When the reacting brine arrives, stop the 2D scans, and start taking successive 3D tomographies as fast as possible. Use around 1, 000 projections per scan, and scan the core using only 180 degrees of rotation. Scan until the time limit is hit, or the core looks so dissolved and there is an imminent danger of internal structural collapse.
Then, depressurize the system according to the text protocol, and carefully remove the core assembly from the core holder. Once removed, disconnect the sleeve from the interior end fittings, and place the sleeve-covered core in a beaker of deionized water to dilute any potentially reactive brine, and stop all reaction. Using the described method, a reaction was imaged between calcite and unbuffered super critical carbon dioxide-saturated brine in a Portland carbonate core.
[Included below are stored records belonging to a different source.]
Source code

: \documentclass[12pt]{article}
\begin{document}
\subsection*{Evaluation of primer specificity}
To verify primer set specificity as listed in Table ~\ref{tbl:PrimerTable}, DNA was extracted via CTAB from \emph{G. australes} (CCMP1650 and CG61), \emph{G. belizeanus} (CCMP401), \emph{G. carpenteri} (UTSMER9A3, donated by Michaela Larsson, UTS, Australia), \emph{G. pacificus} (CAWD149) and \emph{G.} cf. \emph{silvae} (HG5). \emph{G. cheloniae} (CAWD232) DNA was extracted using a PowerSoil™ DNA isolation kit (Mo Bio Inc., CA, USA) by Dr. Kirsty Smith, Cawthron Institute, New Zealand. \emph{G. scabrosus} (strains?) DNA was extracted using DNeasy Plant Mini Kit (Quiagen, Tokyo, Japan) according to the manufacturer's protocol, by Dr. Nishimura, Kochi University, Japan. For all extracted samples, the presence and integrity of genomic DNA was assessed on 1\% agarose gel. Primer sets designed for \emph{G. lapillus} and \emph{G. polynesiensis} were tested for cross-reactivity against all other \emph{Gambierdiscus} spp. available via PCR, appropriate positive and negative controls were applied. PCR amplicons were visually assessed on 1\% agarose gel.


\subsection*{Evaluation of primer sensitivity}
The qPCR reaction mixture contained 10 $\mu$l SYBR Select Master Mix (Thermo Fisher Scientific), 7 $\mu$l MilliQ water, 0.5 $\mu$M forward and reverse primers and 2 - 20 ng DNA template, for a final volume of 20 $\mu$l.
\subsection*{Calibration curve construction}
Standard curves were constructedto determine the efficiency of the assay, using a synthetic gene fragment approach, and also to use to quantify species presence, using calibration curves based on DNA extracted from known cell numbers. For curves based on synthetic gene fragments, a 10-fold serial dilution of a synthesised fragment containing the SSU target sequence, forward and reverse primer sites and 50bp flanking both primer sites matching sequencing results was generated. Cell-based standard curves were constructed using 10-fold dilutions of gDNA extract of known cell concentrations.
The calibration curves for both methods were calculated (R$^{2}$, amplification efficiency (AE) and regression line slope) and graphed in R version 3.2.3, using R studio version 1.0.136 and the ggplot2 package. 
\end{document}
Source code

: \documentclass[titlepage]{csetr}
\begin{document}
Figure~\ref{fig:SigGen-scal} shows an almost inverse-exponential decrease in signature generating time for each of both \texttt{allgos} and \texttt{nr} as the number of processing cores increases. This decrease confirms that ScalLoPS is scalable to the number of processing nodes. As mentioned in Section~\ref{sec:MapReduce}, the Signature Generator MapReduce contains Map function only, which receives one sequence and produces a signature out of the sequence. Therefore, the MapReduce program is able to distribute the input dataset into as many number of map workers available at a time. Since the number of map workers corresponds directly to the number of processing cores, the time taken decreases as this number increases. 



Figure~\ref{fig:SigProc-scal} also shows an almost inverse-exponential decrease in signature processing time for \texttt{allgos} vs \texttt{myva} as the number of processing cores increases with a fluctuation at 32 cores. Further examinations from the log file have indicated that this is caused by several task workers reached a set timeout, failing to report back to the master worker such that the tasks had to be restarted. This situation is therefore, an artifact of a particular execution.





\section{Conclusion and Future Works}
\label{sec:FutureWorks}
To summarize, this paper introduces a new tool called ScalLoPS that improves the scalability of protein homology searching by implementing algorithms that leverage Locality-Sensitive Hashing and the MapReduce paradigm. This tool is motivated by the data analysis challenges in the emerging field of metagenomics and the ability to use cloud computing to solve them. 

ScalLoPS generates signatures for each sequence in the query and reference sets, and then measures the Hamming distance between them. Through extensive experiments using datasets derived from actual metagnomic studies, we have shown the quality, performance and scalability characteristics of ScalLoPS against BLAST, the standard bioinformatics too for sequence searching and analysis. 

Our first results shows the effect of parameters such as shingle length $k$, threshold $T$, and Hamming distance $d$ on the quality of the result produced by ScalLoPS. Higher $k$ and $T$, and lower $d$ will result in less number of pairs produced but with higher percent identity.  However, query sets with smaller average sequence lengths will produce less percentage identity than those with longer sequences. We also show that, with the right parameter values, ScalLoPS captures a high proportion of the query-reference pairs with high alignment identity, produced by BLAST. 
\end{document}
The segmented images were analyze as a time series for porosity changes by counting the number of oxyls of pore and rock. During dissolution, porosity increased with time. Visual inspection of the segmented images show the presence of a channel in the direction of the flow.
Further investigation revealed that the channel formed in the first hour, and then widened as the experiment continued. The segmented images were then used as input into a network extraction model to analyze for permeability changes. There was a sharp increase in permeability during the initial hour, but then the permeability stabilized.
After watching this video, you should have a good understanding of how to image dynamic reaction using fast synchrotron tomography. One mastered, this technique can be done in four hours if it is performed properly. While attempting this procedure, it's important to remember to protect all equipment from liquid spills, and to thoroughly test it before installing it at the beam line.
We follow rigorous procedures to ensure very high standards of safety. When it comes to synchrotron science, health and safety are paramount.